LEGENDS OF GALLERY PLAYERS
The Harold M. Eisenstein Theater was alive with music and memories the evening of Thursday, April 7 at the Jewish Community Center. Over 200 people attended Legends of Gallery Players to celebrate the six honorees who gave so much of their time and talents to Gallery Players productions over the past 67 years.
The evening began with a cocktail and caviar preview party. After, there was a theatrical production which featured the accomplishments of each honoree. The story of Gallery Players was told through pictures, narration, quotes from the honorees, and, of course, musical theatre. The casts of Guys & Dolls, Fiddler on the Roof and Damn Yankees performed a selection of songs from each show.
“The Inaugural Legends program [on] April 7 was outstanding,” says Linda Schottenstein who attended the event. “It truly was a perfect blend… It was informative, poignant, humorous, loving, entertaining, delightful, historical and more.
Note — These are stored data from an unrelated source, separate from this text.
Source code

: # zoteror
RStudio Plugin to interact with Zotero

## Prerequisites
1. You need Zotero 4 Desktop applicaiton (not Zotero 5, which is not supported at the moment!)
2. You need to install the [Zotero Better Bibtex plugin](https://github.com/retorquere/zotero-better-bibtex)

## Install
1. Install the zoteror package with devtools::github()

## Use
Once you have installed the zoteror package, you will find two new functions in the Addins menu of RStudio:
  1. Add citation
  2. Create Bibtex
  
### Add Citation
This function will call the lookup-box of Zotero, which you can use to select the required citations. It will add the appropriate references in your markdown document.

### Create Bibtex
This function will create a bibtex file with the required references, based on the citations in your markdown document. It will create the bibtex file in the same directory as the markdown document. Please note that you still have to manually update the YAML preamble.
It was such a fitting tribute to Gallery Players and the great people who were honored and every person who has ever been involved.”
Irene Braverman and Marvin Bonowitz both attended as the only surviving honorees. “It was a wonderful tribute to all the Legends,” says Anne Bonowitz, wife of Marvin Bonowitz. “Marv loved it and our son took many pictures which we can show him so he can relive the moment.” The families of Harold Eisenstein, Florence Zacks Melton, Bea Roth, and Lil Strouss also attended and accepted on behalf of their loved ones. The evening was particularly meaningful for those who knew the honorees, but even those who did not were touched by the performance.
Gallery Players began in 1948 when Florence Zacks Melton the Hadassah group she chaired formed a theater group in which Jews could comfortably take part. At the time, the local theaters would often deny Jewish and African-American actors the opportunity to audition or even attend productions. Shortly after Gallery Players moved to the College Avenue JCC in 1950, the group implemented an inclusive casting policy that did not discriminate based on race, religion or gender, making it the first of its kind in Central Ohio.
The Legends of Gallery Players honorees worked tirelessly for many years to make Gallery Players productions not only entertaining and high-quality, but thought-provoking and focused on Jewish culture as well. Gallery Players would not be what it is today without their contributions.
“[Everyone involved in Legends of Gallery Players] should take great pride in creating a program that will inspire and pay homage to those who love theater and Jewish culture,” says JCC President Benjamin Zacks. “The excellence we all strive to achieve was in full bloom that night.”